**Problem to solve**
Wherever the string "调用模块" shows up in the records below, return that line.

**Supplied data**
Segment Open

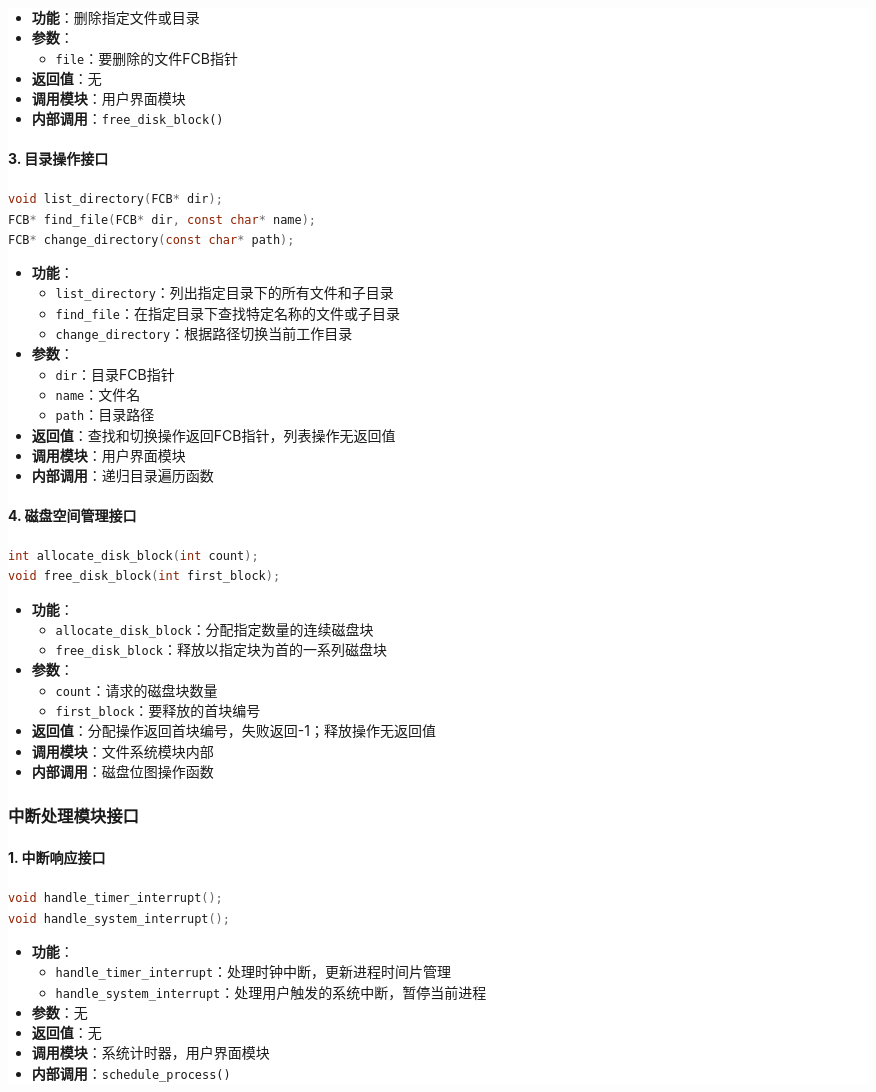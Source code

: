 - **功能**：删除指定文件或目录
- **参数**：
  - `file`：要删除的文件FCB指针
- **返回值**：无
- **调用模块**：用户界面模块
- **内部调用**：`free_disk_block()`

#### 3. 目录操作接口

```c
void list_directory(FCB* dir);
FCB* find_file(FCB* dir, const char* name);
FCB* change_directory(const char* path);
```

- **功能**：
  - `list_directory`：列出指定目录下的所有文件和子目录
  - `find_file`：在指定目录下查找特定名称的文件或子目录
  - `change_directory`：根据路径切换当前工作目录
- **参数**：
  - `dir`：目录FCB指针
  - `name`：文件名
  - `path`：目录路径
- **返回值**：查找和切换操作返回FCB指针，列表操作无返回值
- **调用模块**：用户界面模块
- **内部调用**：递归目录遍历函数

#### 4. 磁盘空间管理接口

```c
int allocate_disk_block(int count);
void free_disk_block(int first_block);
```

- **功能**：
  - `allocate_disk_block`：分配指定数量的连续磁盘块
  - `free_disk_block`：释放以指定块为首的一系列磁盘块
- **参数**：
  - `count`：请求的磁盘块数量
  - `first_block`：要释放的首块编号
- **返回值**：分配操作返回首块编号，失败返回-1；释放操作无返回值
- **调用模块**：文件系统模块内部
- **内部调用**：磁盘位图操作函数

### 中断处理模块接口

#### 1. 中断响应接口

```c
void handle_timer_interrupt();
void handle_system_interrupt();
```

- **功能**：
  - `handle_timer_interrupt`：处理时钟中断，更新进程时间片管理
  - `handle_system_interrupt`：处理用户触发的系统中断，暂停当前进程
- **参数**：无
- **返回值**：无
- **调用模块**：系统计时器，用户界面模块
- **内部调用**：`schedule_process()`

Segment Closed

**Your solution**
- **调用模块**：用户界面模块
- **调用模块**：用户界面模块
- **调用模块**：文件系统模块内部
- **调用模块**：系统计时器，用户界面模块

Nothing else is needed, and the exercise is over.